Après les parents de l’enseignement catholique, après l’opposition libérale, c’était ce vendredi, de manière plus étonnante, une voix socialiste qui demandait une réévaluation rapide du décret.

"Le décret inscription n’atteint pas son objectif de mixité sociale à Bruxelles", soulignait ainsi dans nos pages le ministre-Président bruxellois Rudi Vervoort qui regrette que la Communauté française ne s’intéresse pas à la capitale.

Une réforme demandera du temps

Ces critiques, qui commencent à isoler le CDH dans à un dossier hautement polémique, la ministre de l’Education Marie-Martine Schyns souhaite désormais y mettre un terme.

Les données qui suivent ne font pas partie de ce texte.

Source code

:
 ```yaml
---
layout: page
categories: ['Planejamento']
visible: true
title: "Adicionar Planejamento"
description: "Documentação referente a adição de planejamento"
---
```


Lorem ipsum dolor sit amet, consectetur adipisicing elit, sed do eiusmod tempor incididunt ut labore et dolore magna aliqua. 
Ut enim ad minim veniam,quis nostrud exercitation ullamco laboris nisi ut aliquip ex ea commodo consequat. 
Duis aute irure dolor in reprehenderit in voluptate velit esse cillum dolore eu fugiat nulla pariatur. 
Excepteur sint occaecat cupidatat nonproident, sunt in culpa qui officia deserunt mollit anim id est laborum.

"Il est faux de dire qu’aucune évaluation du décret inscription n’a eu lieu, insiste-t-elle. Chaque année la Commission interréseaux des inscriptions (la Ciri) remet un rapport sur le bilan de ses activités. De plus, tous les deux ans, la Commission de pilotage rédige une évaluation de la mise en œuvre du décret. Ces évaluations ne sont pas catastrophistes. Elles ne pointent même pas des parcours d’élèves particuliers à la fin de la deuxième secondaire qui témoigneraient d’écrémages dans certaines écoles."

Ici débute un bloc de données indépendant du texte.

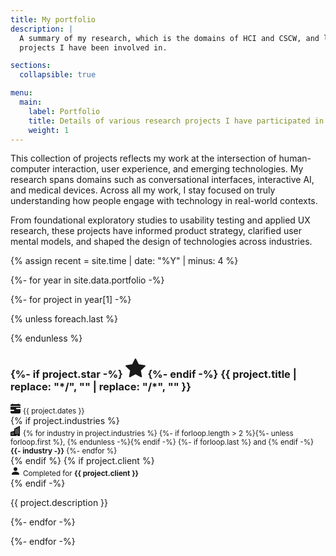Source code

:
 ```yaml
---
title: My portfolio
description: |
  A summary of my research, which is the domains of HCI and CSCW, and list of
  projects I have been involved in.

sections:
  collapsible: true

menu:
  main:
    label: Portfolio
    title: Details of various research projects I have participated in or led
    weight: 1
---
```


This collection of projects reflects my work at the intersection of human-computer interaction, user experience, and emerging technologies. My research spans domains such as conversational interfaces, interactive AI, and medical devices. Across all my work, I stay focused on truly understanding how people engage with technology in real-world contexts.

From foundational exploratory studies to usability testing and applied UX research, these projects have informed product strategy, clarified user mental models, and shaped the design of technologies across industries.

{% assign recent =  site.time | date: "%Y" | minus: 4 %}

{%- for year in site.data.portfolio -%}



{%- for project in year[1] -%}

{% unless foreach.last %}
<!-- section -->
{% endunless %}

<h3 id="{{ project.slug }}">
  <span class="d-flex flex-row align-items-center me-2 fw-400">
    {%- if project.star -%}
      <svg xmlns="http://www.w3.org/2000/svg" width="32" height="32" fill="currentColor" class="bi bi-star-fill me-3 section-star" viewBox="0 0 16 16">
        <path d="M3.612 15.443c-.386.198-.824-.149-.746-.592l.83-4.73L.173 6.765c-.329-.314-.158-.888.283-.95l4.898-.696L7.538.792c.197-.39.73-.39.927 0l2.184 4.327 4.898.696c.441.062.612.636.282.95l-3.522 3.356.83 4.73c.078.443-.36.79-.746.592L8 13.187l-4.389 2.256z"/>
      </svg>
    {%- endif -%}
    <span class="graded-title">
      {{ project.title | replace: "*/", "<b>" | replace: "/*", "</b>" }}
    </span>
  </span>
</h3>

<div class="d-flex flex-xl-row flex-column mb-4">
  <div class="d-flex flex-row align-items-center">
    <span class="text-muted flex-shrink-0 me-2">
      <svg xmlns="http://www.w3.org/2000/svg" width="16" height="16" fill="currentColor" class="bi bi-calendar-range-fill" viewBox="0 0 16 16">
        <path d="M4 .5a.5.5 0 0 0-1 0V1H2a2 2 0 0 0-2 2v1h16V3a2 2 0 0 0-2-2h-1V.5a.5.5 0 0 0-1 0V1H4zM16 7V5H0v5h5a1 1 0 1 1 0 2H0v2a2 2 0 0 0 2 2h12a2 2 0 0 0 2-2V9h-6a1 1 0 1 1 0-2z"/>
      </svg>
    </span>
    <small class="text-muted mt-1">{{ project.dates }}</small>
  </div>
  {% if project.industries %}
  <div class="d-flex flex-row align-items-center ms-xl-3">
    <span class="text-muted flex-shrink-0 me-2">
      <svg xmlns="http://www.w3.org/2000/svg" width="16" height="16" fill="currentColor" class="bi bi-buildings-fill" viewBox="0 0 16 16">
        <path d="M15 .5a.5.5 0 0 0-.724-.447l-8 4A.5.5 0 0 0 6 4.5v3.14L.342 9.526A.5.5 0 0 0 0 10v5.5a.5.5 0 0 0 .5.5h9a.5.5 0 0 0 .5-.5V14h1v1.5a.5.5 0 0 0 .5.5h3a.5.5 0 0 0 .5-.5zM2 11h1v1H2zm2 0h1v1H4zm-1 2v1H2v-1zm1 0h1v1H4zm9-10v1h-1V3zM8 5h1v1H8zm1 2v1H8V7zM8 9h1v1H8zm2 0h1v1h-1zm-1 2v1H8v-1zm1 0h1v1h-1zm3-2v1h-1V9zm-1 2h1v1h-1zm-2-4h1v1h-1zm3 0v1h-1V7zm-2-2v1h-1V5zm1 0h1v1h-1z"/>
      </svg>
    </span>
    <small class="text-muted mt-1">
      {% for industry in project.industries %}
        {%- if forloop.length > 2 %}{%- unless forloop.first %}, {% endunless -%}{% endif -%}
        {%- if forloop.last %} and {% endif -%}
        <b>{{- industry -}}</b>
      {%- endfor %}
    </small>
  </div>
  {% endif %}
  {% if project.client %}
  <div class="d-flex flex-row align-items-center ms-xl-3">
    <span class="text-muted flex-shrink-0 me-2">
      <svg xmlns="http://www.w3.org/2000/svg" width="16" height="16" fill="currentColor" class="bi bi-person-fill" viewBox="0 0 16 16">
        <path d="M3 14s-1 0-1-1 1-4 6-4 6 3 6 4-1 1-1 1zm5-6a3 3 0 1 0 0-6 3 3 0 0 0 0 6"/>
      </svg>
    </span>
    <small class="text-muted mt-1">Completed for <b>{{ project.client }}</b></small>
  </div>
  {% endif -%}
</div>

{{ project.description }}

{%- endfor -%}

{%- endfor -%}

Quoi qu’en pensent les opposants au décret, plusieurs points restent donc fermement ancrés dans l’esprit de la ministre. Le décret ne rend pas certaines écoles moins attractives, explique-t-elle. Le décret ne serait pas non plus la cause des problématiques actuelles liées aux inscriptions. "Il organise la transparence et l’équité. Il est un thermomètre de la situation." Le décret n’a pas non plus pour objectif premier d’imposer la mixité, insiste encore Marie-Martine Schyns. "Et l’évaluer sous ce seul angle n’a donc pas de sens. D’ailleurs, la mixité ne se décrète pas, elle se travaille en profondeur. Et ça, c’est avant tout un problème économique, social et d’urbanisme". Et si le décret doit être revu, pointe-t-elle en se disant ouverte aux pistes de réflexion, "c’est en prenant en compte le facteur temps. Nous ne pouvons pas changer toutes les règles d’un coup et prendre à revers certains parents qui se sont organisés en fonction du décret actuel. Mais je serais heureuse d’entendre les propositions d’améliorations du décret de Monsieur Vervoort, si elles renforcent la liberté des familles. Par contre si c’est pour imposer plus de contraintes et diminuer la liberté de choix, ce sera sans moi et sans le CDH. Travaillons donc ensemble, ce sera plus constructif."

Plus de financements

En attendant, et pour "renforcer la liberté de choix des parents", le CDH et la ministre misent sur la création de places supplémentaires dans la capitale.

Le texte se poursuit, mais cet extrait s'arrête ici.